And that’s exactly what the show does so tactfully. It’s more redeeming quality is its realness; it is full of genuine scenes like one with Annie jumping up and down, clutching her boobs because she’s taken off her bra at the end of a long day or another where Annie and her mother lie on their living room floor eating a bag of Ruffles or, my personal favorite, Annie slipping out of bed in the middle of the night to eat leftover noodles after having sex with her longtime crush.

It’s a scene set to the music of Still Woozy’s “Goodie Bag,” a song that stirs emotion in an ethereal way — creating a scene into one that I am convinced is one of the most touching on television. The scene — and the show at large — takes the everyday and romanticizes it, and it makes it so that each of us can see ourselves living out that elevated reality. Nahman titled her interview with Bryant “Aidy Bryant is You, But Famous,” and that is exactly how I feel about Annie herself; Annie is you, but with her life set to music.

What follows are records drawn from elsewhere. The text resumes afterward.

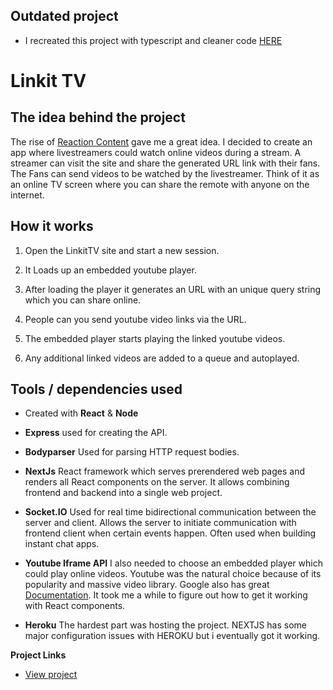 ## Outdated project

- I recreated this project with typescript and cleaner code [HERE](https://github.com/Jupemon/LinkitTV-TS.git)


# Linkit TV

## The idea behind the project

The rise of [Reaction Content](https://en.wikipedia.org/wiki/Reaction_video) gave me a great idea. I decided to create an app where livestreamers could watch online videos during a stream. A streamer can visit the site and share the generated URL link with their fans. The Fans can send videos to be watched by the livestreamer. Think of it as an online TV screen where you can share the remote with anyone on the internet.

## How it works

1. Open the LinkitTV site and start a new session. 

2. It Loads up an embedded youtube player.

3. After loading the player it generates an URL with an unique query string which you can share online.

4. People can you send youtube video links via the URL.

5. The embedded player starts playing the linked youtube videos.

6. Any additional linked videos are added to a queue and autoplayed.


## Tools / dependencies used

- Created with **React** & **Node**

- **Express** used for creating the API.

- **Bodyparser** Used for parsing HTTP request bodies.

- **NextJs** React framework which serves prerendered web pages and renders all React components on the server. It allows combining frontend and backend into a single web project.

- **Socket.IO** Used for real time bidirectional communication between the server and client. Allows the server to initiate communication with frontend client when certain events happen. Often used when building instant chat apps.

- **Youtube Iframe API** I also needed to choose an embedded player which could play online videos. Youtube was the natural choice because of its popularity and massive video library. Google also has great [Documentation](https://developers.google.com/youtube/iframe_api_reference). It took me a while to figure out how to get it working with React components.

- **Heroku** The hardest part was hosting the project. NEXTJS has some major configuration issues with HEROKU but i eventually got it working.

**Project Links**

- [View project](linkit-tv.herokuapp.com/)
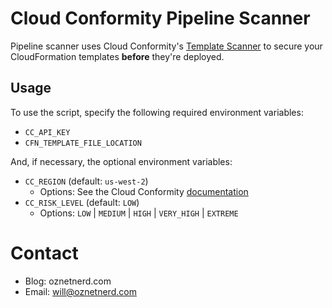 # Cloud Conformity Pipeline Scanner

Pipeline scanner uses Cloud Conformity's [Template Scanner](https://www.cloudconformity.com/solutions/aws/cloudformation-template-scanner.html) to secure your CloudFormation templates **before** they're deployed.

## Usage

To use the script, specify the following required environment variables:
  * `CC_API_KEY`
  * `CFN_TEMPLATE_FILE_LOCATION`

And, if necessary, the optional environment variables:
  * `CC_REGION` (default: `us-west-2`)
    * Options: See the Cloud Conformity [documentation](https://github.com/cloudconformity/documentation-api#endpoints)
  * `CC_RISK_LEVEL` (default: `LOW`)
    * Options: `LOW` | `MEDIUM` | `HIGH` | `VERY_HIGH` | `EXTREME`
    
# Contact

* Blog: oznetnerd.com
* Email: will@oznetnerd.com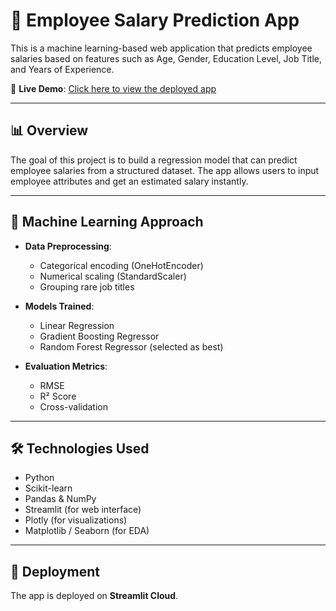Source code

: # 💼 Employee Salary Prediction App

This is a machine learning-based web application that predicts employee salaries based on features such as Age, Gender, Education Level, Job Title, and Years of Experience.

🔗 **Live Demo**: [Click here to view the deployed app](https://predict-your-salary.streamlit.app/)  

---

## 📊 Overview

The goal of this project is to build a regression model that can predict employee salaries from a structured dataset. The app allows users to input employee attributes and get an estimated salary instantly.

---

## 🧠 Machine Learning Approach

- **Data Preprocessing**:
  - Categorical encoding (OneHotEncoder)
  - Numerical scaling (StandardScaler)
  - Grouping rare job titles

- **Models Trained**:
  - Linear Regression
  - Gradient Boosting Regressor
  - Random Forest Regressor (selected as best)

- **Evaluation Metrics**:
  - RMSE
  - R² Score
  - Cross-validation

---

## 🛠️ Technologies Used

- Python
- Scikit-learn
- Pandas & NumPy
- Streamlit (for web interface)
- Plotly (for visualizations)
- Matplotlib / Seaborn (for EDA)

---

## 🚀 Deployment

The app is deployed on **Streamlit Cloud**.  

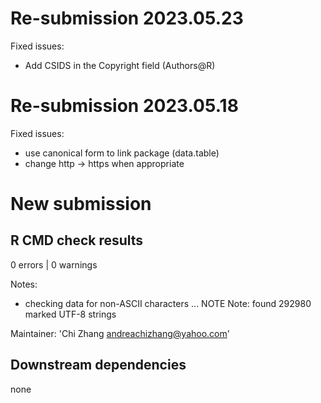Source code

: # Re-submission 2023.05.23

Fixed issues:

* Add CSIDS in the Copyright field (Authors@R)

# Re-submission 2023.05.18

Fixed issues: 

* use canonical form to link package (data.table)
* change http -> https when appropriate

# New submission

## R CMD check results

0 errors | 0 warnings

Notes: 

* checking data for non-ASCII characters ... NOTE
  Note: found 292980 marked UTF-8 strings
  
Maintainer: 'Chi Zhang <andreachizhang@yahoo.com>'

## Downstream dependencies

none
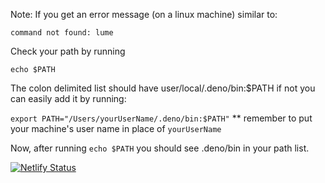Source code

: Note: If you get an error message (on a linux machine) similar to:

`command not found: lume`

Check your path by running

`echo $PATH`

The colon delimited list should have user/local/.deno/bin:$PATH if not you can easily add it by running:

`export PATH="/Users/yourUserName/.deno/bin:$PATH"` ** remember to put your machine's user name in place of `yourUserName`

Now, after running `echo $PATH` you should see .deno/bin in your path list.

[![Netlify Status](https://api.netlify.com/api/v1/badges/f3875b26-d036-4c91-80ca-fc6959069c03/deploy-status)](https://app.netlify.com/sites/gallant-wilson-75585d/deploys)
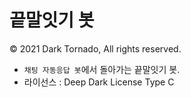 # 끝말잇기 봇

© 2021 Dark Tornado, All rights reserved.

* `채팅 자동응답 봇`에서 돌아가는 끝말잇기 봇.
* 라이선스 : Deep Dark License Type C
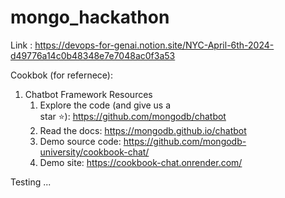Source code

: # mongo_hackathon

Link :
https://devops-for-genai.notion.site/NYC-April-6th-2024-d49776a14c0b48348e7e7048ac0f3a53

Cookbok (for refernece):

1. Chatbot Framework Resources
   1. Explore the code (and give us a star ⭐️): https://github.com/mongodb/chatbot
   2. Read the docs: https://mongodb.github.io/chatbot
   3. Demo source code: https://github.com/mongodb-university/cookbook-chat/
   4. Demo site: https://cookbook-chat.onrender.com/

Testing ...
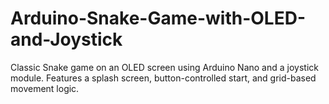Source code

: # Arduino-Snake-Game-with-OLED-and-Joystick
Classic Snake game on an OLED screen using Arduino Nano and a joystick module. Features a splash screen, button-controlled start, and grid-based movement logic.
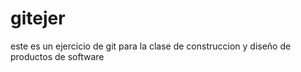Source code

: # gitejer

este es un ejercicio de git para la clase de construccion y diseño de productos de software

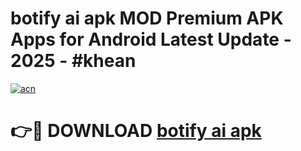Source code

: # botify ai apk MOD Premium APK Apps for Android Latest Update - 2025 - #khean

[![acn](https://github.com/user-attachments/assets/0f9c940e-d8b0-45ae-aac7-cd30a18b3e1c)](https://app.mediaupload.pro?title=botify_ai_apk&ref=20F)

# 👉🔴 DOWNLOAD [botify ai apk](https://app.mediaupload.pro?title=botify_ai_apk&ref=20F)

It is not an immediate click though. At the show’s start, Annie’s meekness makes her a rather unlikeable character, especially in a TV landscape that has trained us to prefer bold female characters like “Broad City’s” Abbi And Ilana. However, by the second episode, we realize that her insecurities are what make her such a strong, lovable — if not initially likable — character.

She is a real person we see in ourselves, our friends and our family; she is not immediately a role model or icon of fat boldness and self-love. Rather, she’s an example of someone who’s learning to walk the path towards self-confidence and self-worth, and she’s walking right alongside us. The show’s ending drives this sense of realness; the writing is so skillful because the show ends as Annie is still in progress. There is no tidy wrap-up in the ending, where she cuts off her scumbag boyfriend or becomes completely reinstalled with self-confidence because there never is that ah-ha moment in life.

At the close, Annie achieves small victories, grows in confidence and receives the affirmation of the outside world but still is confronted with where she needs to grow, leaving us to wonder if she will. It is heartbreakingly real, and heartwarmingly, fodder for a second season.